Bu sorun hakkındaki görüşümüz, gerçekleşen ihracatların öncelikle iade KDV ile ilişkilendirilerek bir an önce iadelerin yapılması daha sonra gerçekleşen ihracatlarla da terkin işleminin yerine getirilmesidir.  (Yukarıdaki örneğe göre bizim görüşümüz, ihracı gerçekleşen 25.000 liralık ihraç kayıtlı teslim edilen mal ile ilgili KDV tutarı olan (25.000 x 0,18=) 4.500 YTL.’nin iade edilmesi gerektiği yolundadır.)
 
Zaten yaklaşık 17 yıl süreyle tatbikat böyle cereyan etmiştir.
 
Maliye Bakanlığı’nın yıllarca bu uygulamaya seyirci kaldıktan sonra orantı yöntemini ortaya atmış olmasını yanlış ve çelişkili buluyoruz.
 
Çünkü, ihraç kayıtlı teslimde önemli ve bir an önce çözülmesi gereken unsur, iade hakkıdır. KDV’de asıl yüklenici Türkiye’deki tüketicilerdir. KDV’nin, KDV mükellefleri üzerinde yük olmaması veya bu yükün bir an önce ortadan kaldırılması gerekir. Özellikle ihraç edilmiş mala ilişkin KDV yükünün süratle kaldırılmasına özen gösterilmelidir. Çünkü ihracat, mümkün olduğunca teşviki gereken önemli ve hayati bir faaliyettir. Tecil edilmiş verginin terkini ise, basit bir formaliteden ibaret olup sonradan yapılmasında mahzur bulunmayan bir işlemdir.

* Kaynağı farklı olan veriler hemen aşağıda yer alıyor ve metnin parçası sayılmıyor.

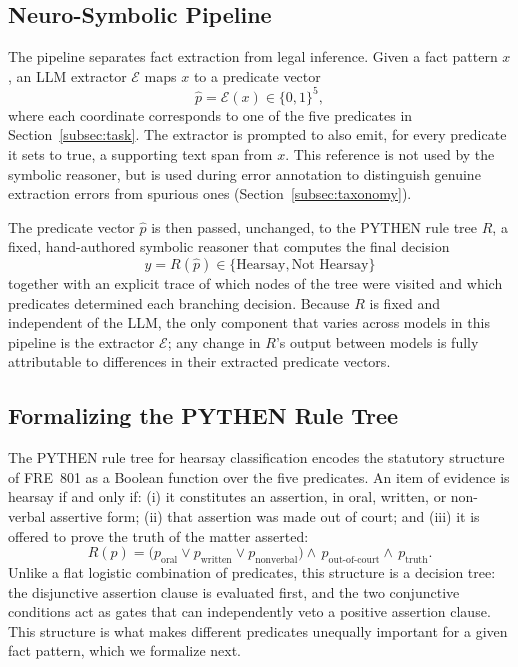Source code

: \subsection{Neuro-Symbolic Pipeline}
\label{subsec:pipeline}
The pipeline separates fact extraction from legal inference. Given a fact pattern $x$, an LLM extractor $\mathcal{E}$ maps $x$ to a predicate vector
\begin{equation}
\label{eq:extractor}
\hat{p} = \mathcal{E}(x) \in \{0,1\}^5,
\end{equation}
where each coordinate corresponds to one of the five predicates in Section~\ref{subsec:task}. The extractor is prompted to also emit, for every predicate it sets to true, a supporting text span from $x$. This reference is not used by the symbolic reasoner, but is used during error annotation to distinguish genuine extraction errors from spurious ones (Section~\ref{subsec:taxonomy}).

The predicate vector $\hat{p}$ is then passed, unchanged, to the PYTHEN rule tree $R$, a fixed, hand-authored symbolic reasoner that computes the final decision
\begin{equation}
\label{eq:rule-tree}
\hat{y} = R(\hat{p}) \in \{\text{Hearsay}, \text{Not Hearsay}\}
\end{equation}
together with an explicit trace of which nodes of the tree were visited and which predicates determined each branching decision. Because $R$ is fixed and independent of the LLM, the only component that varies across models in this pipeline is the extractor $\mathcal{E}$; any change in $R$'s output between models is fully attributable to differences in their extracted predicate vectors.

\subsection{Formalizing the PYTHEN Rule Tree}
\label{subsec:tree}
The PYTHEN rule tree for hearsay classification encodes the statutory structure of FRE~801 as a Boolean function over the five predicates. An item of evidence is hearsay if and only if: (i) it constitutes an assertion, in oral, written, or non-verbal assertive form; (ii) that assertion was made out of court; and (iii) it is offered to prove the truth of the matter asserted:
\begin{equation}
\label{eq:hearsay-rule}
R(p) = \big(p_{\text{oral}} \lor p_{\text{written}} \lor p_{\text{nonverbal}}\big) \land\, p_{\text{out-of-court}} \land\, p_{\text{truth}}.
\end{equation}
Unlike a flat logistic combination of predicates, this structure is a decision tree: the disjunctive assertion clause is evaluated first, and the two conjunctive conditions act as gates that can independently veto a positive assertion clause. This structure is what makes different predicates unequally important for a given fact pattern, which we formalize next.

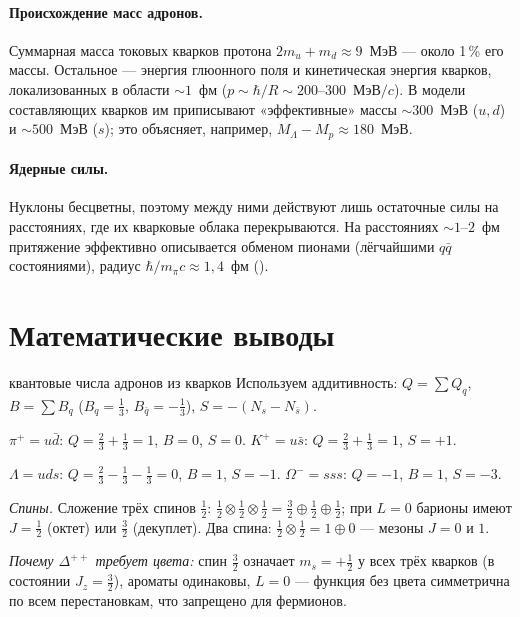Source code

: \paragraph{Происхождение масс адронов.} Суммарная масса токовых кварков протона $2m_u+m_d\approx9$~МэВ — около 1\,\% его массы.
Остальное — энергия глюонного поля и кинетическая энергия кварков, локализованных в области $\sim1$~фм
($p\sim\hbar/R\sim200$--$300$~МэВ$/c$). В модели составляющих кварков им приписывают «эффективные» массы $\sim300$~МэВ
($u,d$) и $\sim500$~МэВ ($s$); это объясняет, например, $M_\Lambda-M_p\approx180$~МэВ.

\paragraph{Ядерные силы.} Нуклоны бесцветны, поэтому между ними действуют лишь остаточные силы на расстояниях, где
их кварковые облака перекрываются. На расстояниях $\sim1$--$2$~фм притяжение эффективно описывается обменом пионами
(лёгчайшими $q\bar q$ состояниями), радиус $\hbar/m_\pi c\approx1{,}4$~фм ().

\section{Математические выводы}

\begin{derivation}[label=der:15:charges]{квантовые числа адронов из кварков}
Используем аддитивность: $Q=\sum Q_q$, $B=\sum B_q$ ($B_q=\frac13$, $B_{\bar q}=-\frac13$), $S=-(N_s-N_{\bar s})$.

$\pi^+=u\bar d$: $Q=\frac23+\frac13=1$, $B=0$, $S=0$. \quad $K^+=u\bar s$: $Q=\frac23+\frac13=1$, $S=+1$.

$\Lambda=uds$: $Q=\frac23-\frac13-\frac13=0$, $B=1$, $S=-1$. \quad $\Omega^-=sss$: $Q=-1$, $B=1$, $S=-3$.

\emph{Спины.} Сложение трёх спинов $\frac12$: $\frac12\otimes\frac12\otimes\frac12=\frac32\oplus\frac12\oplus\frac12$; при $L=0$ барионы имеют
$J=\frac12$ (октет) или $\frac32$ (декуплет). Два спина: $\frac12\otimes\frac12=1\oplus0$ — мезоны $J=0$ и $1$.

\emph{Почему $\Delta^{++}$ требует цвета:} спин $\frac32$ означает $m_s=+\frac12$ у всех трёх кварков (в состоянии $J_z=\frac32$),
ароматы одинаковы, $L=0$ — функция без цвета симметрична по всем перестановкам, что запрещено для фермионов.
\end{derivation}

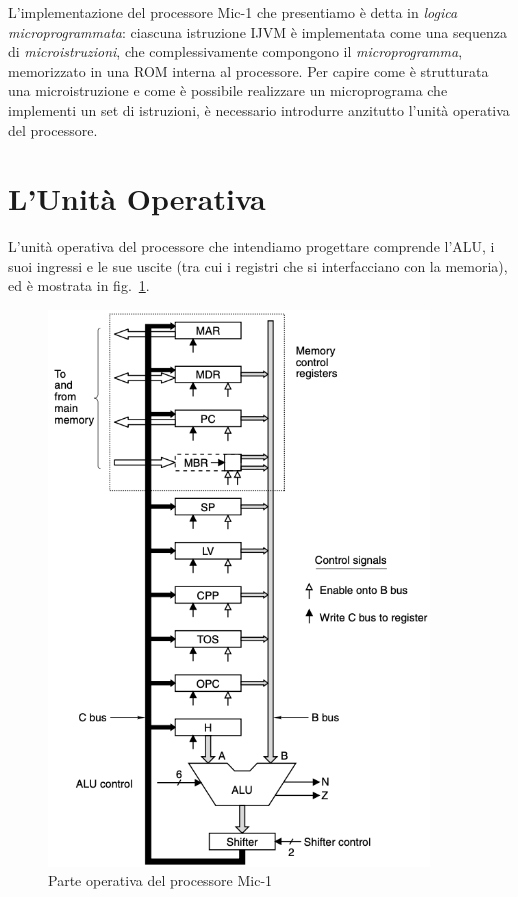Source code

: \documentclass[a4paper,12pt]{scrreprt}
\begin{document}
L'implementazione del processore Mic-1 che presentiamo è detta in \textit{logica
  microprogrammata}: ciascuna istruzione IJVM è implementata come una sequenza
di \textit{microistruzioni}, che complessivamente compongono il
\textit{microprogramma}, memorizzato in una ROM interna al processore. Per
capire come è strutturata una microistruzione e come è possibile realizzare un
microprograma che implementi un set di istruzioni, è necessario introdurre
anzitutto l'unità operativa del processore.

\section{L'Unità Operativa}
L'unità operativa del processore che intendiamo progettare comprende l'ALU, i
suoi ingressi e le sue uscite (tra cui i registri che si interfacciano con la
memoria), ed è mostrata in fig.~\ref{fig:datapath}.

\begin{figure}
  \centering
  \includegraphics[width=0.9\textwidth]{datapath.png}
  \caption{Parte operativa del processore Mic-1}\label{fig:datapath}
\end{figure}
\end{document}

Kaldı ki, orantı yöntemi, tespit ve tatbikat güçlüğü getiren, karışıklık ve ihtilaflara yol açabilecek, tercih edilmemesi gereken bir yaklaşımdır.
 
Söz konusu idari görüş, benzer nitelikteki başka konular için oluşmuş idari görüşlerle çelişmektedir.
 
Mükellefe tercih hakkı tanınan veya mükellef lehine öncelik verilen benzer durumlar için şu örnekler verilebilir :
 
-          Kurum kazancının hem dağıtım aşamasında stopaj gerektiren, hem de kar dağıtımı stopajı gerektirmeyen unsurlardan oluşması halinde, dağıtımın öncelikle stopaj gerektirmeyen kaynaklardan yapıldığı varsayılmakta ve kurumların birden fazla yıla ait dağıtılabilir karı bulunması halinde kar dağıtımının hangi yılla ilişkili olduğu konusunda tercih hakkı tanınmaktadır. (67 no.lu KVK Genel Tebliği Bölüm 4)
 
-          Hisse senedi alım-satım kazançlarının tespitinde bir şirketin hisse senedinden değişik tarihlerde alımlar yapıldıktan sonra hisse senetlerinin bir kısmının elden çıkarılması halinde mükellefler, elden çıkarılan hisse senetlerinin hangi tarihte alınmış senetler olduğunu tespit konusunda tercih hakkına sahiptir. (232 no.lu GVK Genel Tebliği, Bölüm 2.2.) 
 
-          Mükellefin toplam yatırım indirimi potansiyeli, vergileme rejimleri farklı olan eski ve yeni hükümlere tabi yatırımlardan kaynaklanıyorsa, bu iki grup yatırım indirimi hakkından hangisinin öncelikle kullanılacağı konusunda mükelleflere tercih hakkı verilmiştir. (67 no.lu Gelir Vergisi Sirküleri Bölüm 8)
 
Yukarıdaki her üç örnek de, farklı hükümlere konu birden fazla unsurun aynı potada birbirine karıştığı hallerle ilgilidir ve kısmî bir çözülme olduğunda, bunun ilgili olduğu unsurun tayini konusunda mükellefe tercih hakkı tanınmış veya mükellef lehine sonuç veren tercih benimsenmiştir. İhraç kayıtlı teslimlerde aynı ayda hem iade hem tecil KDV çıkması da yukarıdaki üç örneğe benzer bir durum olduğu halde, mükellefe tercih hakkı tanınmayıp mükellef aleyhine sonuç veren yani ihraç edilmiş malın KDV yükünü daha uzun süre mükellef sırtında bırakan orantı yönteminin ileri sürülmesi çelişkidir.
 
İhraç kayıtlı teslimlerde orantı yöntemine dönülmesinden, uygulama güçlüğü nedeniyle vergi dairelerinin de şikayetçi olduğu görülmektedir.
 
Kaldı ki,
 
Bu gibi “ortada” olan konularda mükellef lehine yorum ve tercihlerin benimsenmesi önemli vergicilik ilkelerinden biridir.
 
Vergi kaçıran mükelleflerin yanı sıra vergisini doğru şekilde ödeyen mükelleflerin de bulunduğu, mükellefe tercih hakkı tanımak veya orantı yöntemini dayatmak şeklindeki idari tercihlerin genellikle vergisini düzgün ödeyen mükellef grubunu hedef aldığı unutulmamalıdır.
 
 
Ücretsiz üyelik
Şifremi Unuttum
USD
Euro
Üfe & Tüfe Oranlarını görmek için aşağıdaki excel ikonuna tıklayınız.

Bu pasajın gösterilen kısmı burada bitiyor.